Having Silva headline the event, which was held Thursday, Aug. 2 at the Hyatt Regency in Santa Rosa, was a coup for its, sponsor Wine Industry Network, which operates a news service, trade events and other wine business resources. Formerly the dean of the School of Business and Economics at Sonoma State University, where he helped grow the school’s wine business program, Silva took a gig as CEO of CannaCraft, the Santa Rosa cannabis extract business, in January, so he, along with the roster of highly accomplished lawyers, investors and entrepreneurs presenting at seminars throughout the day, was well placed to answer the question…um, what was the question, again?

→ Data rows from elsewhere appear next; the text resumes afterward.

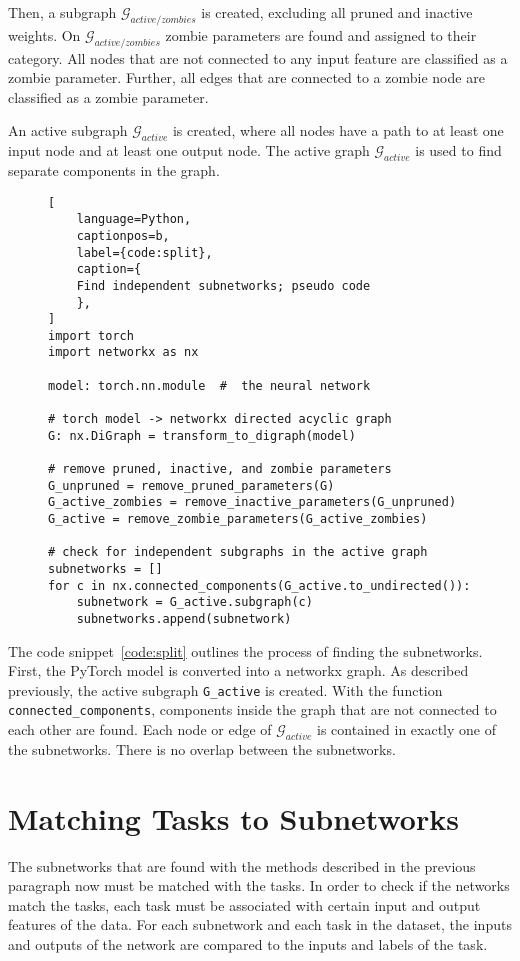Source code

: Then, a subgraph $\mathcal{G}_{active/zombies}$ is created, excluding all pruned and inactive weights.
On $\mathcal{G}_{active/zombies}$ zombie parameters are found and assigned to their category. 
All nodes that are not connected to any input feature are classified as a zombie parameter. 
Further, all edges that are connected to a zombie node are classified as a zombie parameter.

An active subgraph $\mathcal{G}_{active}$ is created, where all nodes have a path to at least one input node and at least one output node.
The active graph $\mathcal{G}_{active}$ is used to find separate components in the graph.

\begin{figure}[ht]
\centering
\begin{minipage}{\linewidth}
\begin{lstlisting}[
    language=Python,
    captionpos=b, 
    label={code:split},
    caption={
    Find independent subnetworks; pseudo code
    },
]
import torch
import networkx as nx

model: torch.nn.module  #  the neural network

# torch model -> networkx directed acyclic graph
G: nx.DiGraph = transform_to_digraph(model)

# remove pruned, inactive, and zombie parameters
G_unpruned = remove_pruned_parameters(G)
G_active_zombies = remove_inactive_parameters(G_unpruned)
G_active = remove_zombie_parameters(G_active_zombies)

# check for independent subgraphs in the active graph
subnetworks = []
for c in nx.connected_components(G_active.to_undirected()):
    subnetwork = G_active.subgraph(c)
    subnetworks.append(subnetwork)
\end{lstlisting}
\end{minipage}
\end{figure}

The code snippet~\ref{code:split} outlines the process of finding the subnetworks.
First, the PyTorch model is converted into a networkx graph.
As described previously, the active subgraph \lstinline{G_active} is created.
With the function \lstinline{connected_components}, components inside the graph that are not connected to each other are found.
Each node or edge of $\mathcal{G}_{active}$ is contained in exactly one of the subnetworks.
There is no overlap between the subnetworks.

\section{Matching Tasks to Subnetworks}\label{sec:taskmatch}
The subnetworks that are found with the methods described in the previous paragraph now must be matched with the tasks.
In order to check if the networks match the tasks, each task must be associated with certain input and output features of the data.
For each subnetwork and each task in the dataset, the inputs and outputs of the network are compared to the inputs and labels of the task.

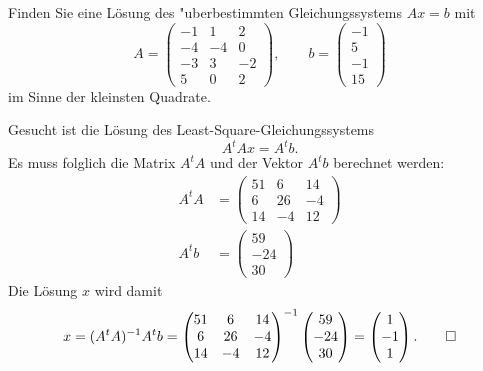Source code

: Finden Sie eine Lösung des "uberbestimmten Gleichungssystems $Ax=b$ mit 
\[
A=\begin{pmatrix}
-1& 1& 2\\
-4&-4& 0\\
-3& 3&-2\\
 5& 0& 2
\end{pmatrix},
\qquad
b=\begin{pmatrix}
-1\\5\\-1\\15
\end{pmatrix}
\]
im Sinne der kleinsten Quadrate.


\begin{loesung}
Gesucht ist die Lösung des Least-Square-Gleichungssystems
\[
 A^tA x= A^tb.
\]
Es muss folglich die Matrix $A^tA$ und der Vektor $A^tb$
berechnet werden:
\begin{align*}
A^tA
&=
\begin{pmatrix}
   51 &  6 & 14 \\
    6 & 26 & -4 \\
   14 & -4 & 12
\end{pmatrix}
\\
A^tb
&=
\begin{pmatrix}
59\\-24\\30
\end{pmatrix}
\end{align*}
Die Lösung $x$ wird damit
\[
x
=
(A^tA)^{-1} A^tb
=
\begin{pmatrix}
   51 &  6 & 14 \\
    6 & 26 & -4 \\
   14 & -4 & 12
\end{pmatrix}^{-1}
\begin{pmatrix}
59\\-24\\30
\end{pmatrix}
=
\begin{pmatrix} 1\\-1\\1 \end{pmatrix}.\qedhere
\]
\end{loesung}

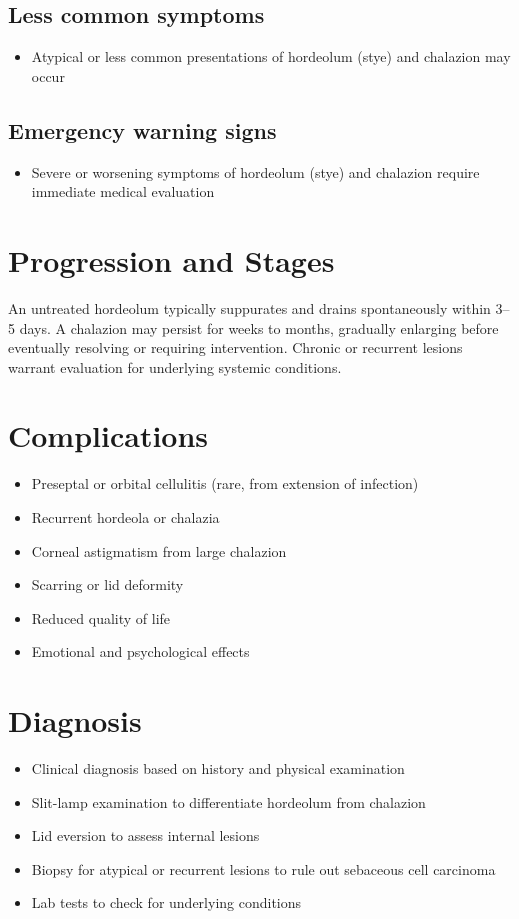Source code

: \subsection{Less common symptoms}
\begin{itemize}[noitemsep]
  \item Atypical or less common presentations of hordeolum (stye) and chalazion may occur
\end{itemize}

\subsection{Emergency warning signs}
\begin{itemize}[noitemsep]
  \item Severe or worsening symptoms of hordeolum (stye) and chalazion require immediate medical evaluation
\end{itemize}
\section{Progression and Stages}
An untreated hordeolum typically suppurates and drains spontaneously within 3--5 days. A chalazion may persist for weeks to months, gradually enlarging before eventually resolving or requiring intervention. Chronic or recurrent lesions warrant evaluation for underlying systemic conditions.

\section{Complications}

\begin{itemize}[noitemsep]
  \item Preseptal or orbital cellulitis (rare, from extension of infection)
  \item Recurrent hordeola or chalazia
  \item Corneal astigmatism from large chalazion
  \item Scarring or lid deformity
  \item Reduced quality of life
  \item Emotional and psychological effects
\end{itemize}

\section{Diagnosis}

\begin{itemize}[noitemsep]
  \item Clinical diagnosis based on history and physical examination
  \item Slit-lamp examination to differentiate hordeolum from chalazion
  \item Lid eversion to assess internal lesions
  \item Biopsy for atypical or recurrent lesions to rule out sebaceous cell carcinoma
  \item Lab tests to check for underlying conditions
\end{itemize}


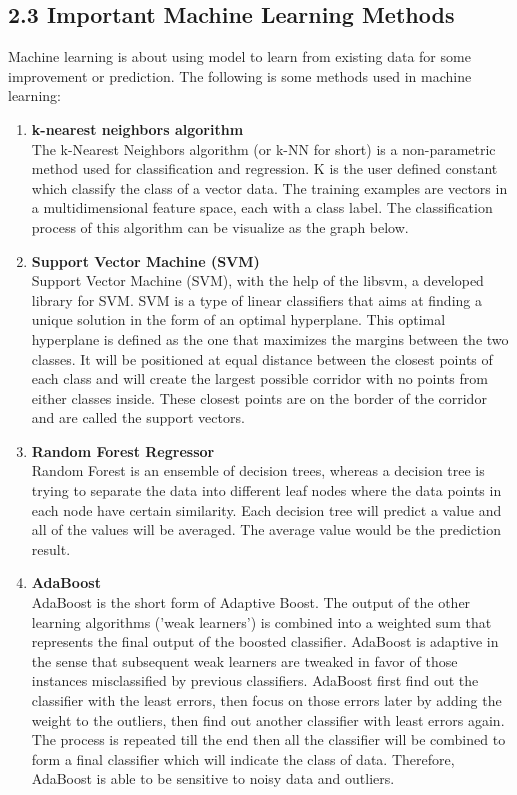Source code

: \documentclass{article}
\begin{document}
	\subsection{2.3 Important Machine Learning Methods}
	Machine learning is about using model to learn from existing data for some improvement or prediction. 
	The following is some methods used in machine learning:
	\begin{enumerate}
		\item \textbf{k-nearest neighbors algorithm} \\
		The k-Nearest Neighbors algorithm (or k-NN for short) is a non-parametric method used for classification and regression. 
		K is the user defined constant which classify the class of a vector data. The training examples are vectors in a multidimensional feature space, 
		each with a class label. The classification process of this algorithm can be visualize as the graph below.
	
		\item \textbf{Support Vector Machine (SVM)} \\
		Support Vector Machine (SVM), with the help of the libsvm, a developed library for SVM. 
		SVM is a type of linear classiﬁers that aims at ﬁnding a unique solution in the form of an optimal hyperplane. 
		This optimal hyperplane is deﬁned as the one that maximizes the margins between the two classes. 
		It will be positioned at equal distance between the closest points of each class and will create the largest possible corridor with no points 
		from either classes inside. These closest points are on the border of the corridor and are called the support vectors.
	
		\item \textbf{Random Forest Regressor} \\
		Random Forest is an ensemble of decision trees, whereas a decision tree is trying to separate the data into different
		leaf nodes where the data points in each node have certain similarity. Each decision tree will predict a value and all of the values 
		will be averaged. The average value would be the prediction result.
	
		\item \textbf{AdaBoost} \\
		AdaBoost is the short form of Adaptive Boost. The output of the other learning algorithms ('weak learners') is combined 
		into a weighted sum that represents the final output of the boosted classifier. AdaBoost is adaptive in the sense that subsequent weak 
		learners are tweaked in favor of those instances misclassified by previous classifiers. AdaBoost first find out the classifier with the least errors, 
		then focus on those errors later by adding the weight to the outliers, then find out another classifier with least errors again. 
		The process is repeated till the end then all the classifier will be combined to form a final classifier which will indicate the class of data. 
		Therefore, AdaBoost is able to be sensitive to noisy data and outliers.
	

\end{enumerate}
\end{document}
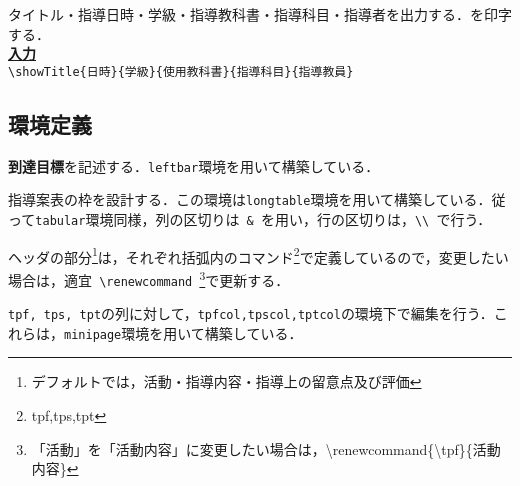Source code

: \documentclass[paper=a4,fontsize=10.5pt]{jlreq}
\begin{document}
\noindent\ovalbox{\large \verb|\showTitle|}\par
タイトル・指導日時・学級・指導教科書・指導科目・指導者を出力する．を印字する．\\
\underline{\textbf{入力}}\\
\verb|\showTitle{日時}{学級}{使用教科書}{指導科目}{指導教員}|\\
\begin{leftbar}
    \section*{環境定義}
\end{leftbar}
\noindent{}\par
\textbf{到達目標}を記述する．\verb|leftbar|環境を用いて構築している．\\
\noindent{}\par
指導案表の枠を設計する．この環境は\verb|longtable|環境を用いて構築している．従って\verb|tabular|環境同様，列の区切りは\verb| & |を用い，行の区切りは，\verb|\\ |で行う．\par
ヘッダの部分\footnote{デフォルトでは，活動・指導内容・指導上の留意点及び評価}は，それぞれ括弧内のコマンド\footnote{tpf,tps,tpt}で定義しているので，変更したい場合は，適宜\verb| \renewcommand |\footnote{「活動」を「活動内容」に変更したい場合は，{\ttfamily\textbackslash renewcommand\{\textbackslash tpf\}\{活動内容\}}}で更新する．\vspace{0.5em}\\
\par
\verb|tpf, tps, tpt|の列に対して，\verb|tpfcol,tpscol,tptcol|の環境下で編集を行う．これらは，\verb|minipage|環境を用いて構築している．\par
\renewcommand{\tpf}{活動（tpf）}
\renewcommand{\tps}{指導内容（tps）}
\renewcommand{\tpt}{指導上の留意点及び評価（tpt）}
\end{document}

The obvious question has an easy answer, as it turns out. Will there be weed in my wine? No, not at this time. Wineries, which are strictly federally regulated, will not touch the stuff. They may, however, co-brand with cannabis companies to offer products to their wine club lists, which panelists in the seminar, “Cannabis opportunities for the wine industry,” suggested was a tantalizing prospect for marketing professionals in the wine business. They’ve got wineries lined up in the pipeline, several say. But here’s the thing: they’re all waiting for the other guy to go first.
Wow, like, what would Robert Mondavi do?
Other presenters, like Brian Applegarth, founder of Emerald County Tours, enthused about the tourism potential of the historical growing regions where many strains of cannabis came together at the end of the “hippie trail,” and other wine-like weed events like food pairings—and did you know that weed can enhance appetite?
Several lobby exhibitors, such as the new Solful dispensary of Sebastopol, made a good case for weed aroma appreciation. It’s a bit of a head trip, if you will, to see wine glasses full of gnarly buds in a corporate hotel lobby, but that much is legal, after all, in 2018—just no samples with active ingredients could be offered. As it seems that no one has thought of adding to the romance of Chardonnay by offering it in a transdermal patch, liquid refreshments from several wineries were poured, but on the whole, representatives from wine were conspicuously absent from the lobby.
It will be a while before you hear someone cry out, “Sommelier, there’s weed in my wine!”